The mouse hot-water tail-flick test was performed by placing the distal third of the tail in a water bath maintained at 52° C. The latency until tail withdrawal from the bath was determined and compared among the treatments. A 10 second cutoff was used to avoid tissue damage. Data are converted to percentage of antinociception by the following formula: (response latency−baseline latency)/(cutoff−baseline latency)×100 to generate dose-response curves. Linear regression analysis of the log dose-response curves was used to calculate the A50 (dose that resulted in a 50% antinociceptive effect) doses and the 95% confidence intervals (CIs). Relative potency was determined as a ratio of the A50 values. The significance of the relative potency and the confidence intervals are determined by applying the t test at p<0.05.

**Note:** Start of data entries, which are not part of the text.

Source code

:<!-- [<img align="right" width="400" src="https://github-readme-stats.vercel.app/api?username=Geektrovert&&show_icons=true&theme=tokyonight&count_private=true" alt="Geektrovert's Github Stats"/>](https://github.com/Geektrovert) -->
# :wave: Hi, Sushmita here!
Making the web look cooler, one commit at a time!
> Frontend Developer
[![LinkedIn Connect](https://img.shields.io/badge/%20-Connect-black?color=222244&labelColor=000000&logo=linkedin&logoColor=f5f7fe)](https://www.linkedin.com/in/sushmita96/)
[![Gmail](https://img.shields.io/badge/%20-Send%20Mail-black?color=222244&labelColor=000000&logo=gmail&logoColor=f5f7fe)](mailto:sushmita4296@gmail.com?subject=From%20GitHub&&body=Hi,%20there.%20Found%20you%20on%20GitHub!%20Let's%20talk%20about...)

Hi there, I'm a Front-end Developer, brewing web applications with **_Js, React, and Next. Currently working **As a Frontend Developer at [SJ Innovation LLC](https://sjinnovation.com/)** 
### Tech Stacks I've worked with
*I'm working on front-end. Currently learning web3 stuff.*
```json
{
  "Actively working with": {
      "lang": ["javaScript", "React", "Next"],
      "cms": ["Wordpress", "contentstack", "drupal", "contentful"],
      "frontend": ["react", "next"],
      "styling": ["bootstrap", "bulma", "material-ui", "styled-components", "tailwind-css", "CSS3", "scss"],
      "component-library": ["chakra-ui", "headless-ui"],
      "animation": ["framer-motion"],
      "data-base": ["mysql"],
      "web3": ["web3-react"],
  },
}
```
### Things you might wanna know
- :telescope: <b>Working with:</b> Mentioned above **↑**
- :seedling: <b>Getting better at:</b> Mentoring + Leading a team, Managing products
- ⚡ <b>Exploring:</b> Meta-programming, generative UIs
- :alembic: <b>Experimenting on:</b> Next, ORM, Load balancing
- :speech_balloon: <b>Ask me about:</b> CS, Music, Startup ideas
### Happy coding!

To assess tolerance to the antinociceptive effect, the compound was administered twice daily for 7 days at an A90 dose (dose that results in a 90% antinociceptive effect in the 52° C. warm-water tail-flick test), and the tail-flick test was performed daily after the a.m. dose. A significant reduction in tail-flick latency on subsequent days compared to the Day 1 administration of the A90 dose indicates antinociceptive tolerance.
Orally administered morphine exhibited an A50 value of 61.8 (52.4−72.9) mg/kg, and a mean maximum antinoniception amount of about 43% at 56 mg/kg at about 20 minutes. Orally administered compound A0011 exhibited a mean maximum antinoniception amount of about 38% at 56 mg/kg at about 10 minutes.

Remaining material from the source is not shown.